- **EXERCISE PROMPT**
In the entries below, every line that contains "renewcommand" must be located and copied.

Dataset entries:
┄┄┄┄┄┄
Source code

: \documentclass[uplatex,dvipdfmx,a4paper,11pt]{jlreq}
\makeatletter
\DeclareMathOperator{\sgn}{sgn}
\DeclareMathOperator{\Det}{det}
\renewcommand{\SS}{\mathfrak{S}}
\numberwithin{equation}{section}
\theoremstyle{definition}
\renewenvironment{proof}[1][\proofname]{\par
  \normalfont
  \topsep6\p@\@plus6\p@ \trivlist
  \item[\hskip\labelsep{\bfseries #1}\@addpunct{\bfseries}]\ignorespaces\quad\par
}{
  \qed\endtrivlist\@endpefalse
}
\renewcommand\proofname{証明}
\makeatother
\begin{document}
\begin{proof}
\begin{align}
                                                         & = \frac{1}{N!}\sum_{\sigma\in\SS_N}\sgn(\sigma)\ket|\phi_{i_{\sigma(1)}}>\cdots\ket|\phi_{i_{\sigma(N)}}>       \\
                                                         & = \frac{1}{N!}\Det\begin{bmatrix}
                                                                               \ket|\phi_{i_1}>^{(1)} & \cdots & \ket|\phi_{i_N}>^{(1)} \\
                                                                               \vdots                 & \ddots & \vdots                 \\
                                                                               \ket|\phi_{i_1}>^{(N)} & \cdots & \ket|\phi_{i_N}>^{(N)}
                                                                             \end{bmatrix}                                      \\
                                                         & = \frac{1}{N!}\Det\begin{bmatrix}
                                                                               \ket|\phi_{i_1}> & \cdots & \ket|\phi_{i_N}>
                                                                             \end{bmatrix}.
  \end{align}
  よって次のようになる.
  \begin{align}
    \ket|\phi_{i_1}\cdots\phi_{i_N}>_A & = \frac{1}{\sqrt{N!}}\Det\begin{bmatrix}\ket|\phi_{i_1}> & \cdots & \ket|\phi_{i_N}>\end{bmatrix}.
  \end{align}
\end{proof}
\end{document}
┄┄┄┄┄┄
- **EXERCISE RESPONSE**
\renewcommand{\SS}{\mathfrak{S}}
\renewcommand\proofname{証明}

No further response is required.